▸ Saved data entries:
---+---
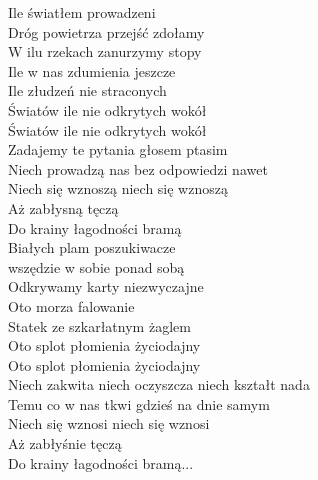 
Ile światłem prowadzeni \\
Dróg powietrza przejść zdołamy \\
W ilu rzekach zanurzymy stopy \\
\hops
Ile w nas zdumienia jeszcze \\
Ile złudzeń nie straconych \\
Światów ile nie odkrytych wokół \\
Światów ile nie odkrytych wokół \\
\hops
{} Zadajemy te pytania głosem ptasim \\
 Niech prowadzą nas bez odpowiedzi nawet \\
 Niech się wznoszą niech się wznoszą \\
 Aż zabłysną tęczą \\
 Do krainy łagodności bramą \\
\hops
Białych plam poszukiwacze \\
wszędzie w sobie ponad sobą \\
Odkrywamy karty niezwyczajne \\
\hops
Oto morza falowanie \\
Statek ze szkarłatnym żaglem \\
Oto splot płomienia życiodajny \\
Oto splot płomienia życiodajny \\
\hops
{} Niech zakwita niech oczyszcza niech kształt nada \\
 Temu co w nas tkwi gdzieś na dnie samym \\
 Niech się wznosi niech się wznosi \\
 Aż zabłyśnie tęczą \\
 Do krainy łagodności bramą...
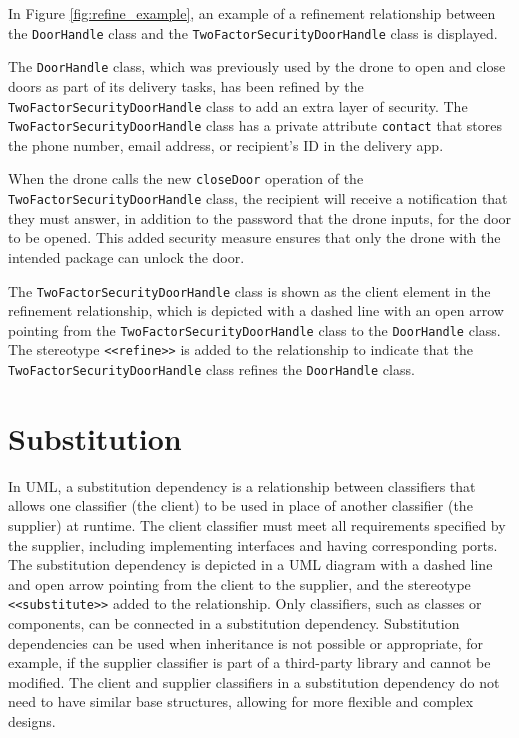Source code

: \documentclass[
	12pt,
    a4paper,
    egregdoesnotlikesansseriftitles, %
    toc=chapterentrywithdots,
    oneside, openany,
    titlepage,
    parskip=half,
    headings=normal,  %
    listof=totoc,
    bibliography=totoc,
    index=totoc,
    captions=tableheading,  %
    listof=flat,
    numbers=noenddot, %
    final]
    {scrbook}
\begin{document}
In Figure \ref{fig:refine_example}, an example of a refinement relationship between the \texttt{DoorHandle} class and the \texttt{TwoFactorSecurityDoorHandle} class is displayed.

The \texttt{DoorHandle} class, which was previously used by the drone to open and close doors as part of its delivery tasks, has been refined by the \texttt{TwoFactorSecurityDoorHandle} class to add an extra layer of security. The \texttt{TwoFactorSecurityDoorHandle} class has a private attribute \texttt{contact} that stores the phone number, email address, or recipient's ID in the delivery app.

When the drone calls the new \texttt{closeDoor} operation of the \texttt{TwoFactorSecurityDoorHandle} class, the recipient will receive a notification that they must answer, in addition to the password that the drone inputs, for the door to be opened. This added security measure ensures that only the drone with the intended package can unlock the door.

The \texttt{TwoFactorSecurityDoorHandle} class is shown as the client element in the refinement relationship, which is depicted with a dashed line with an open arrow pointing from the \texttt{TwoFactorSecurityDoorHandle} class to the \texttt{DoorHandle} class. The stereotype \texttt{<<refine>>} is added to the relationship to indicate that the \texttt{TwoFactorSecurityDoorHandle} class refines the \texttt{DoorHandle} class.


\section{Substitution}
In UML, a substitution dependency is a relationship between classifiers that allows one classifier (the client) to be used in place of another classifier (the supplier) at runtime.
The client classifier must meet all requirements specified by the supplier, including implementing interfaces and having corresponding ports. 
The substitution dependency is depicted in a UML diagram with a dashed line and open arrow pointing from the client to the supplier, and the stereotype \texttt{<<substitute>>} added to the relationship. 
Only classifiers, such as classes or components, can be connected in a substitution dependency. 
Substitution dependencies can be used when inheritance is not possible or appropriate, for example, if the supplier classifier is part of a third-party library and cannot be modified. 
The client and supplier classifiers in a substitution dependency do not need to have similar base structures, allowing for more flexible and complex designs. \cite[p. 165]{uml}
\end{document}
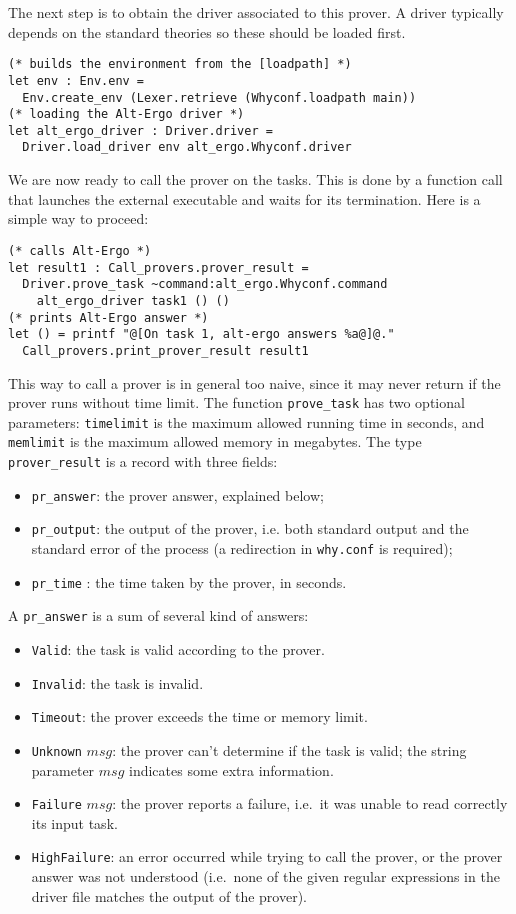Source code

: The next step is to obtain the driver associated to this prover. A
driver typically depends on the standard theories so these should be
loaded first.
\begin{verbatim}
(* builds the environment from the [loadpath] *)
let env : Env.env =
  Env.create_env (Lexer.retrieve (Whyconf.loadpath main))
(* loading the Alt-Ergo driver *)
let alt_ergo_driver : Driver.driver =
  Driver.load_driver env alt_ergo.Whyconf.driver
\end{verbatim}

We are now ready to call the prover on the tasks. This is done by a
function call that launches the external executable and waits for its
termination. Here is a simple way to proceed:
\begin{verbatim}
(* calls Alt-Ergo *)
let result1 : Call_provers.prover_result =
  Driver.prove_task ~command:alt_ergo.Whyconf.command
    alt_ergo_driver task1 () ()
(* prints Alt-Ergo answer *)
let () = printf "@[On task 1, alt-ergo answers %a@]@."
  Call_provers.print_prover_result result1
\end{verbatim}
This way to call a prover is in general too naive, since it may never
return if the prover runs without time limit. The function
\texttt{prove\_task} has two optional parameters: \texttt{timelimit}
is the maximum allowed running time in seconds, and \texttt{memlimit}
is the maximum allowed memory in megabytes.  The type
\texttt{prover\_result} is a record with three fields:
\begin{itemize}
\item \texttt{pr\_answer}: the prover answer, explained below;
\item \texttt{pr\_output}: the output of the prover, i.e. both
  standard output and the standard error of the process
  (a redirection in \texttt{why.conf} is required);
\item \texttt{pr\_time} : the time taken by the prover, in seconds.
\end{itemize}
A \texttt{pr\_answer} is a sum of several kind of answers:
\begin{itemize}
\item \texttt{Valid}: the task is valid according to the prover.
\item \texttt{Invalid}: the task is invalid.
\item \texttt{Timeout}: the prover exceeds the time or memory limit.
\item \texttt{Unknown} $msg$: the prover can't determine if the task
  is valid; the string parameter $msg$ indicates some extra
  information.
\item \texttt{Failure} $msg$: the prover reports a failure, i.e.~it
  was unable to read correctly its input task.
\item \texttt{HighFailure}: an error occurred while trying to call the
  prover, or the prover answer was not understood (i.e.~none of the
  given regular expressions in the driver file matches the output
  of the prover).
\end{itemize}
---+---
▸ Exercise requirements:
Restate each entry word for word, leaving out any pictures.

▸ Task output:
Ile światłem prowadzeni \\
Dróg powietrza przejść zdołamy \\
W ilu rzekach zanurzymy stopy \\
\hops
Ile w nas zdumienia jeszcze \\
Ile złudzeń nie straconych \\
Światów ile nie odkrytych wokół \\
Światów ile nie odkrytych wokół \\
\hops
{} Zadajemy te pytania głosem ptasim \\
 Niech prowadzą nas bez odpowiedzi nawet \\
 Niech się wznoszą niech się wznoszą \\
 Aż zabłysną tęczą \\
 Do krainy łagodności bramą \\
\hops
Białych plam poszukiwacze \\
wszędzie w sobie ponad sobą \\
Odkrywamy karty niezwyczajne \\
\hops
Oto morza falowanie \\
Statek ze szkarłatnym żaglem \\
Oto splot płomienia życiodajny \\
Oto splot płomienia życiodajny \\
\hops
{} Niech zakwita niech oczyszcza niech kształt nada \\
 Temu co w nas tkwi gdzieś na dnie samym \\
 Niech się wznosi niech się wznosi \\
 Aż zabłyśnie tęczą \\
 Do krainy łagodności bramą...
Source code

: \documentclass[
	12pt,
    a4paper,
    egregdoesnotlikesansseriftitles, %
    toc=chapterentrywithdots,
    oneside, openany,
    titlepage,
    parskip=half,
    headings=normal,  %
    listof=totoc,
    bibliography=totoc,
    index=totoc,
    captions=tableheading,  %
    listof=flat,
    numbers=noenddot, %
    final]
    {scrbook}
\begin{document}
In Figure \ref{fig:refine_example}, an example of a refinement relationship between the \texttt{DoorHandle} class and the \texttt{TwoFactorSecurityDoorHandle} class is displayed.

The \texttt{DoorHandle} class, which was previously used by the drone to open and close doors as part of its delivery tasks, has been refined by the \texttt{TwoFactorSecurityDoorHandle} class to add an extra layer of security. The \texttt{TwoFactorSecurityDoorHandle} class has a private attribute \texttt{contact} that stores the phone number, email address, or recipient's ID in the delivery app.

When the drone calls the new \texttt{closeDoor} operation of the \texttt{TwoFactorSecurityDoorHandle} class, the recipient will receive a notification that they must answer, in addition to the password that the drone inputs, for the door to be opened. This added security measure ensures that only the drone with the intended package can unlock the door.

The \texttt{TwoFactorSecurityDoorHandle} class is shown as the client element in the refinement relationship, which is depicted with a dashed line with an open arrow pointing from the \texttt{TwoFactorSecurityDoorHandle} class to the \texttt{DoorHandle} class. The stereotype \texttt{<<refine>>} is added to the relationship to indicate that the \texttt{TwoFactorSecurityDoorHandle} class refines the \texttt{DoorHandle} class.


\section{Substitution}
In UML, a substitution dependency is a relationship between classifiers that allows one classifier (the client) to be used in place of another classifier (the supplier) at runtime.
The client classifier must meet all requirements specified by the supplier, including implementing interfaces and having corresponding ports. 
The substitution dependency is depicted in a UML diagram with a dashed line and open arrow pointing from the client to the supplier, and the stereotype \texttt{<<substitute>>} added to the relationship. 
Only classifiers, such as classes or components, can be connected in a substitution dependency. 
Substitution dependencies can be used when inheritance is not possible or appropriate, for example, if the supplier classifier is part of a third-party library and cannot be modified. 
The client and supplier classifiers in a substitution dependency do not need to have similar base structures, allowing for more flexible and complex designs. \cite[p. 165]{uml}
\end{document}
Source code

: The next step is to obtain the driver associated to this prover. A
driver typically depends on the standard theories so these should be
loaded first.
\begin{verbatim}
(* builds the environment from the [loadpath] *)
let env : Env.env =
  Env.create_env (Lexer.retrieve (Whyconf.loadpath main))
(* loading the Alt-Ergo driver *)
let alt_ergo_driver : Driver.driver =
  Driver.load_driver env alt_ergo.Whyconf.driver
\end{verbatim}

We are now ready to call the prover on the tasks. This is done by a
function call that launches the external executable and waits for its
termination. Here is a simple way to proceed:
\begin{verbatim}
(* calls Alt-Ergo *)
let result1 : Call_provers.prover_result =
  Driver.prove_task ~command:alt_ergo.Whyconf.command
    alt_ergo_driver task1 () ()
(* prints Alt-Ergo answer *)
let () = printf "@[On task 1, alt-ergo answers %a@]@."
  Call_provers.print_prover_result result1
\end{verbatim}
This way to call a prover is in general too naive, since it may never
return if the prover runs without time limit. The function
\texttt{prove\_task} has two optional parameters: \texttt{timelimit}
is the maximum allowed running time in seconds, and \texttt{memlimit}
is the maximum allowed memory in megabytes.  The type
\texttt{prover\_result} is a record with three fields:
\begin{itemize}
\item \texttt{pr\_answer}: the prover answer, explained below;
\item \texttt{pr\_output}: the output of the prover, i.e. both
  standard output and the standard error of the process
  (a redirection in \texttt{why.conf} is required);
\item \texttt{pr\_time} : the time taken by the prover, in seconds.
\end{itemize}
A \texttt{pr\_answer} is a sum of several kind of answers:
\begin{itemize}
\item \texttt{Valid}: the task is valid according to the prover.
\item \texttt{Invalid}: the task is invalid.
\item \texttt{Timeout}: the prover exceeds the time or memory limit.
\item \texttt{Unknown} $msg$: the prover can't determine if the task
  is valid; the string parameter $msg$ indicates some extra
  information.
\item \texttt{Failure} $msg$: the prover reports a failure, i.e.~it
  was unable to read correctly its input task.
\item \texttt{HighFailure}: an error occurred while trying to call the
  prover, or the prover answer was not understood (i.e.~none of the
  given regular expressions in the driver file matches the output
  of the prover).
\end{itemize}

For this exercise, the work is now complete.